Linear Approximation Homework: f(x,y)=(xe^y)^8

[KingBigness]

Homework Statement

Let f(x,y) = $(xe^y)^8$

i) Find

$\frac{∂f}{∂x}$ $\frac{∂f}{∂y}$ $\frac{∂^2f}{∂x^2}$

ii) Using a tangent plane of f(x,y) find an approximate value of (0.98e^0.01)^8

Homework Equations

The Attempt at a Solution

i)
$\frac{∂f}{∂x}$ =$8e^{8y}x^{7}$

$\frac{∂f}{∂y}$ = $8x^{8}e^{8y}$

$\frac{∂^2f}{∂x^2}$ = $56e^{8y}x^{6}$


ii) I have done many questions on finding linear approximations but I have always had a function, a point to evaluate the function at and points to approximate it at.

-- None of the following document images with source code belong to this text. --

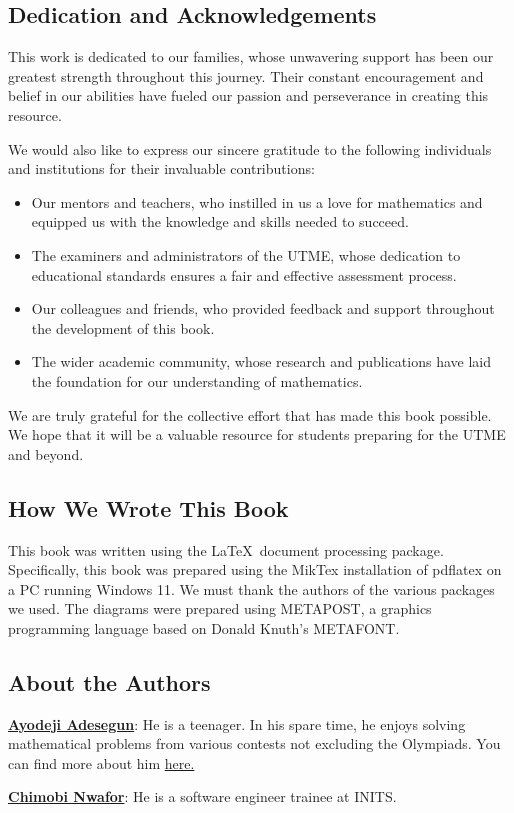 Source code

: \documentclass[a4paper]{book}
\begin{document}
\begin{frontmatter}
\chapter*{Dedication and Acknowledgements}

This work is dedicated to our families, whose unwavering support has been our greatest strength throughout this journey. Their constant encouragement and belief in our abilities have fueled our passion and perseverance in creating this resource.

We would also like to express our sincere gratitude to the following individuals and institutions for their invaluable contributions:
\begin{itemize}
\item Our mentors and teachers, who instilled in us a love for mathematics and equipped us with the knowledge and skills needed to succeed.
\item The examiners and administrators of the UTME, whose dedication to educational standards ensures a fair and effective assessment process.
\item  Our colleagues and friends, who provided feedback and support throughout the development of this book.
\item The wider academic community, whose research and publications have laid the foundation for our understanding of mathematics.
\end{itemize}

We are truly grateful for the collective effort that has made this book possible. We hope that it will be a valuable resource for students preparing for the UTME and beyond.

\section*{How We Wrote This Book}
This book was written using the  \LaTeX \ document processing package. Specifically, this book was prepared using the MikTex installation of pdflatex on a PC running Windows 11. We must thank the authors of the various packages we used. The diagrams were prepared using METAPOST, a graphics programming language based on Donald Knuth's METAFONT.

\section*{About the Authors}
\begin{description}
\item \href{https://linkedin.com/in/ayodejiades}{\textbf{Ayodeji Adesegun}}: He is a teenager. In his spare time, he enjoys solving mathematical problems from various contests not excluding the Olympiads. You can find more about him \href{https://ayodejiades.vercel.app}{here.}
\item \href{https://linkedin.com/in/jeremaih-nwafor}{\textbf{Chimobi Nwafor}}: He is a software engineer trainee at INITS. 
\end{description}


\end{frontmatter}
\end{document}
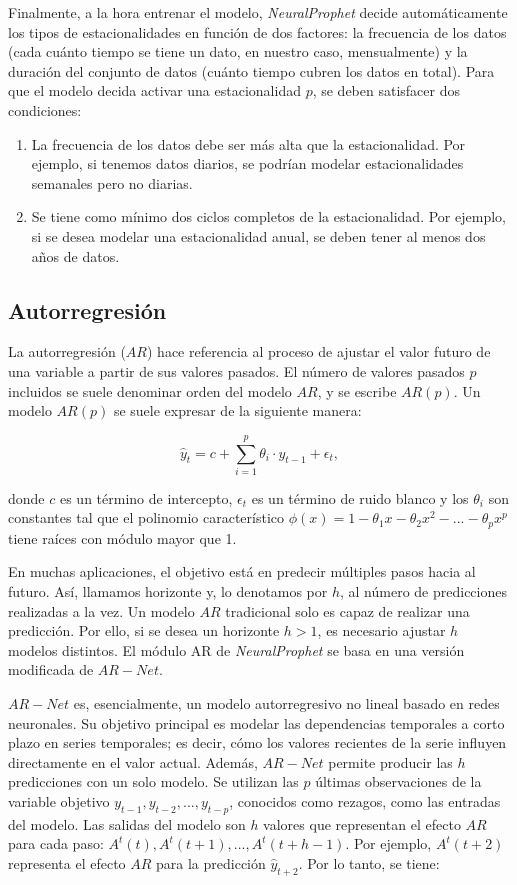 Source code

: \documentclass[12pt,twoside]{article}
\begin{document}
Finalmente, a la hora entrenar el modelo, \textit{NeuralProphet} decide automáticamente los tipos de estacionalidades en función de dos factores: la frecuencia de los datos (cada cuánto tiempo se tiene un dato, en nuestro caso, mensualmente) y la duración del conjunto de datos (cuánto tiempo cubren los datos en total). Para que el modelo decida activar una estacionalidad $p$, se deben satisfacer dos condiciones:

\begin{enumerate}
    \item La frecuencia de los datos debe ser más alta que la estacionalidad. Por ejemplo, si tenemos datos diarios, se podrían modelar estacionalidades semanales pero no diarias.
    \item Se tiene como mínimo dos ciclos completos de la estacionalidad. Por ejemplo, si se desea modelar una estacionalidad anual, se deben tener al menos dos años de datos.
\end{enumerate}

\subsection{Autorregresión}\label{sec:24}

La autorregresión ($AR$) hace referencia al proceso de ajustar el valor futuro de una variable a partir de sus valores pasados. El número de valores pasados $p$ incluidos se suele denominar orden del modelo $AR$, y se escribe $AR(p)$. Un modelo $AR(p)$ se suele expresar de la siguiente manera:

\begin{equation}
\hat{y}_t = c + \sum_{i=1}^p \theta_i \cdot y_{t-1}+ \epsilon_t,
\end{equation}

donde $c$ es un término de intercepto, $\epsilon_t$ es un término de ruido blanco y los $\theta_i$ son constantes tal que el polinomio característico $\phi (x)=1-\theta_1x-\theta_2x^2-...-\theta_px^p$ tiene raíces con módulo mayor que 1.

En muchas aplicaciones, el objetivo está en predecir múltiples pasos hacia al futuro. Así, llamamos horizonte y, lo denotamos por $h$, al número de predicciones realizadas a la vez. Un modelo $AR$ tradicional solo es capaz de realizar una predicción. Por ello, si se desea un horizonte $h>1$, es necesario ajustar $h$ modelos distintos. El módulo AR de \textit{NeuralProphet} se basa en una versión modificada de $AR-Net$.

$AR-Net$ es, esencialmente, un modelo autorregresivo no lineal basado en redes neuronales. Su objetivo principal es modelar las dependencias temporales a corto plazo en series temporales; es decir, cómo los valores recientes de la serie influyen directamente en el valor actual. Además, $AR-Net$ permite producir las $h$ predicciones con un solo modelo. Se utilizan las $p$ últimas observaciones de la variable objetivo $y_{t-1},y_{t-2},...,y_{t-p}$, conocidos como rezagos, como las entradas del modelo. Las salidas del modelo son $h$ valores que representan el efecto $AR$ para cada paso: $A^t(t),A^t(t+1),...,A^t(t+h-1)$. Por ejemplo, $A^t(t+2)$ representa el efecto $AR$ para la predicción $\hat{y}_{t+2}$. Por lo tanto, se tiene:
\end{document}
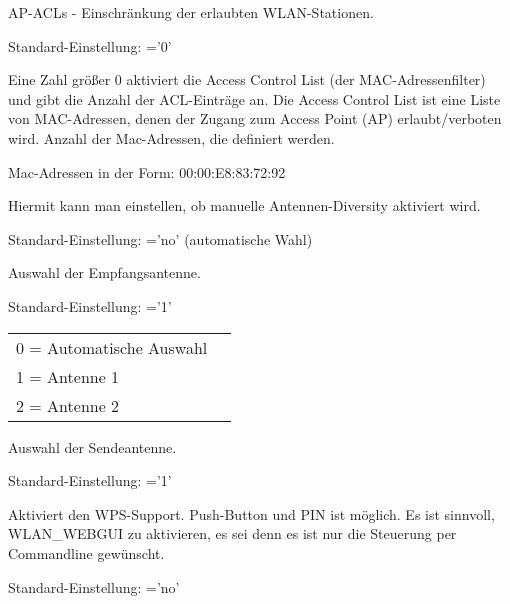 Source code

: \begin{description}

        AP-ACLs - Einschränkung der erlaubten WLAN-Stationen.

        Standard-Einstellung: ='0'

        Eine Zahl größer 0 aktiviert die Access Control List (der MAC-Adressenfilter) und gibt die Anzahl der ACL-Einträge an.
        Die Access Control List ist eine Liste von MAC-Adressen,
        denen der Zugang zum Access Point (AP) erlaubt/verboten wird.
        Anzahl der Mac-Adressen, die definiert werden.



        Mac-Adressen in der Form: 00:00:E8:83:72:92


        Hiermit kann man einstellen, ob manuelle Antennen-Diversity aktiviert wird.

        Standard-Einstellung: ='no' (automatische Wahl)


        Auswahl der Empfangsantenne.

        Standard-Einstellung: ='1'

        \begin{tabular}[h]{ll}
        0 = Automatische Auswahl\\
        1 = Antenne 1\\
        2 = Antenne 2\\
        \end{tabular}


        Auswahl der Sendeantenne.

        Standard-Einstellung: ='1'


        Aktiviert den WPS-Support. Push-Button und PIN ist möglich.
        Es ist sinnvoll, WLAN\_WEBGUI zu aktivieren, es sei denn es ist nur
        die Steuerung per Commandline gewünscht.

        Standard-Einstellung: ='no'


\end{description}
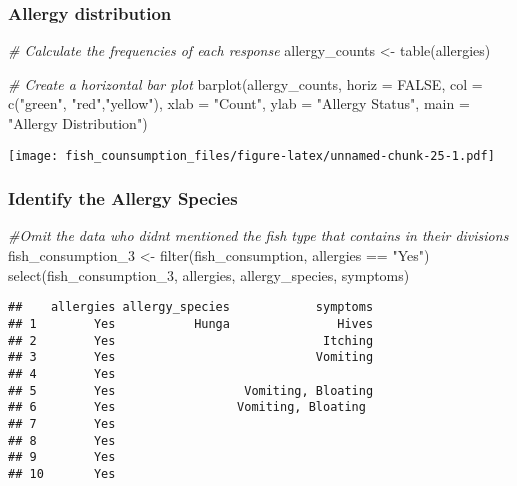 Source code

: \documentclass[
]{article}
\newenvironment{Shaded}{\begin{snugshade}}{\end{snugshade}}
\newcommand{\AttributeTok}[1]{\textcolor[rgb]{0.77,0.63,0.00}{#1}}
\newcommand{\CommentTok}[1]{\textcolor[rgb]{0.56,0.35,0.01}{\textit{#1}}}
\newcommand{\ConstantTok}[1]{\textcolor[rgb]{0.00,0.00,0.00}{#1}}
\newcommand{\FunctionTok}[1]{\textcolor[rgb]{0.00,0.00,0.00}{#1}}
\newcommand{\NormalTok}[1]{#1}
\newcommand{\OtherTok}[1]{\textcolor[rgb]{0.56,0.35,0.01}{#1}}
\newcommand{\SpecialCharTok}[1]{\textcolor[rgb]{0.00,0.00,0.00}{#1}}
\newcommand{\StringTok}[1]{\textcolor[rgb]{0.31,0.60,0.02}{#1}}
\begin{document}
\hypertarget{allergy-distribution}{%
\subsubsection{Allergy distribution}\label{allergy-distribution}}

\begin{Shaded}
\begin{Highlighting}[]
\CommentTok{\# Calculate the frequencies of each response}
\NormalTok{allergy\_counts }\OtherTok{\textless{}{-}} \FunctionTok{table}\NormalTok{(allergies)}

\CommentTok{\# Create a horizontal bar plot}
\FunctionTok{barplot}\NormalTok{(allergy\_counts, }\AttributeTok{horiz =} \ConstantTok{FALSE}\NormalTok{, }\AttributeTok{col =} \FunctionTok{c}\NormalTok{(}\StringTok{"green"}\NormalTok{, }\StringTok{"red"}\NormalTok{,}\StringTok{"yellow"}\NormalTok{),}
        \AttributeTok{xlab =} \StringTok{"Count"}\NormalTok{, }\AttributeTok{ylab =} \StringTok{"Allergy Status"}\NormalTok{, }\AttributeTok{main =} \StringTok{"Allergy Distribution"}\NormalTok{)}
\end{Highlighting}
\end{Shaded}

\texttt{[image: fish\_counsumption\_files/figure-latex/unnamed-chunk-25-1.pdf]}

\hypertarget{identify-the-allergy-species}{%
\subsubsection{Identify the Allergy
Species}\label{identify-the-allergy-species}}

\begin{Shaded}
\begin{Highlighting}[]
\CommentTok{\#Omit the data who didn\textquotesingle{}t mentioned the fish type that contains in their divisions}
\NormalTok{fish\_consumption\_3 }\OtherTok{\textless{}{-}} \FunctionTok{filter}\NormalTok{(fish\_consumption, allergies }\SpecialCharTok{==} \StringTok{"Yes"}\NormalTok{)}
                    \FunctionTok{select}\NormalTok{(fish\_consumption\_3, allergies, allergy\_species, symptoms)}
\end{Highlighting}
\end{Shaded}

\begin{verbatim}
##    allergies allergy_species            symptoms
## 1        Yes           Hunga               Hives
## 2        Yes                             Itching
## 3        Yes                            Vomiting
## 4        Yes                                    
## 5        Yes                  Vomiting, Bloating
## 6        Yes                 Vomiting, Bloating 
## 7        Yes                                    
## 8        Yes                                    
## 9        Yes                                    
## 10       Yes
\end{verbatim}
\end{document}
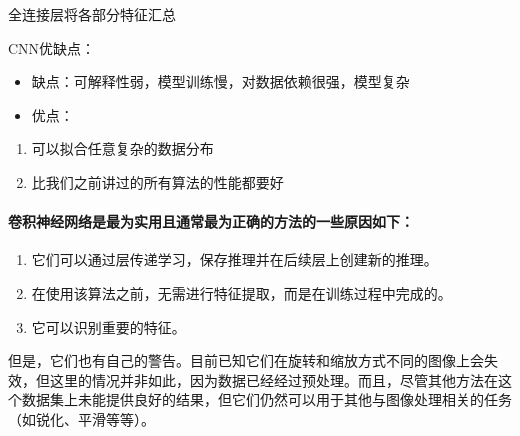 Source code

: \documentclass[letterpaper,11pt,english]{sphinxmanual}
\begin{document}
全连接层将各部分特征汇总%
\begin{footnote}[849]\sphinxAtStartFootnote
{}
%
\end{footnote}

CNN优缺点：
\begin{itemize}
\item {} 
缺点：可解释性弱，模型训练慢，对数据依赖很强，模型复杂

\item {} 
优点：

\end{itemize}
\begin{enumerate}
%
\item {} 
可以拟合任意复杂的数据分布

\item {} 
比我们之前讲过的所有算法的性能都要好

\end{enumerate}


\paragraph{卷积神经网络是最为实用且通常最为正确的方法的一些原因如下：}
\label{\detokenize{chapter_AI_dive/DL:id3}}\begin{enumerate}
%
\item {} 
它们可以通过层传递学习，保存推理并在后续层上创建新的推理。

\item {} 
在使用该算法之前，无需进行特征提取，而是在训练过程中完成的。

\item {} 
它可以识别重要的特征。

\end{enumerate}

但是，它们也有自己的警告。目前已知它们在旋转和缩放方式不同的图像上会失效，但这里的情况并非如此，因为数据已经经过预处理。而且，尽管其他方法在这个数据集上未能提供良好的结果，但它们仍然可以用于其他与图像处理相关的任务（如锐化、平滑等等）。%
\begin{footnote}[850]\sphinxAtStartFootnote
{}
%
\end{footnote}
\end{document}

In this I have the function Let f(x,y) = $(xe^y)^8$ and want to use it to approximate f(0.98,0.01) but I'm not sure at what point I should evaluate it at.

Can anyone help out?

 

[HallsofIvy]

Since .98 is reasonably close to 1 and 0.01 close to 0, I think x= 1, y= 0 would be a good try.

 

[KingBigness]

Was leaning towards that, just wanted to make sure.

That all worked out nicely, thanks for your advice =D